Try it:
Only the line containing "- Direct JSON" and those after it, up to the end of the records below, are to be set down, exactly as written.

Entries taken from a collection:
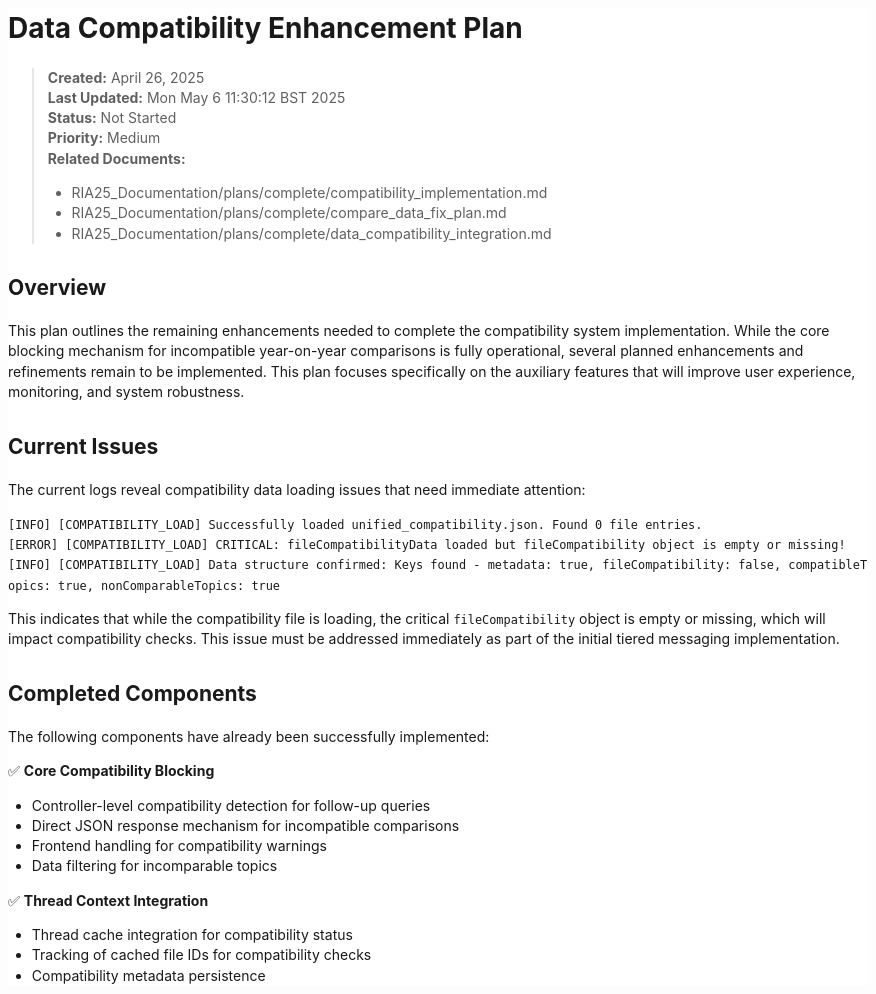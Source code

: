# Data Compatibility Enhancement Plan

> **Created:** April 26, 2025  
> **Last Updated:** Mon May 6 11:30:12 BST 2025  
> **Status:** Not Started  
> **Priority:** Medium  
> **Related Documents:**
>
> - RIA25_Documentation/plans/complete/compatibility_implementation.md
> - RIA25_Documentation/plans/complete/compare_data_fix_plan.md
> - RIA25_Documentation/plans/complete/data_compatibility_integration.md

## Overview

This plan outlines the remaining enhancements needed to complete the compatibility system implementation. While the core blocking mechanism for incompatible year-on-year comparisons is fully operational, several planned enhancements and refinements remain to be implemented. This plan focuses specifically on the auxiliary features that will improve user experience, monitoring, and system robustness.

## Current Issues

The current logs reveal compatibility data loading issues that need immediate attention:

```
[INFO] [COMPATIBILITY_LOAD] Successfully loaded unified_compatibility.json. Found 0 file entries.
[ERROR] [COMPATIBILITY_LOAD] CRITICAL: fileCompatibilityData loaded but fileCompatibility object is empty or missing!
[INFO] [COMPATIBILITY_LOAD] Data structure confirmed: Keys found - metadata: true, fileCompatibility: false, compatibleTopics: true, nonComparableTopics: true
```

This indicates that while the compatibility file is loading, the critical `fileCompatibility` object is empty or missing, which will impact compatibility checks. This issue must be addressed immediately as part of the initial tiered messaging implementation.

## Completed Components

The following components have already been successfully implemented:

✅ **Core Compatibility Blocking**

- Controller-level compatibility detection for follow-up queries
- Direct JSON response mechanism for incompatible comparisons
- Frontend handling for compatibility warnings
- Data filtering for incomparable topics

✅ **Thread Context Integration**

- Thread cache integration for compatibility status
- Tracking of cached file IDs for compatibility checks
- Compatibility metadata persistence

Reply:
- Direct JSON response mechanism for incompatible comparisons
- Frontend handling for compatibility warnings
- Data filtering for incomparable topics

✅ **Thread Context Integration**

- Thread cache integration for compatibility status
- Tracking of cached file IDs for compatibility checks
- Compatibility metadata persistence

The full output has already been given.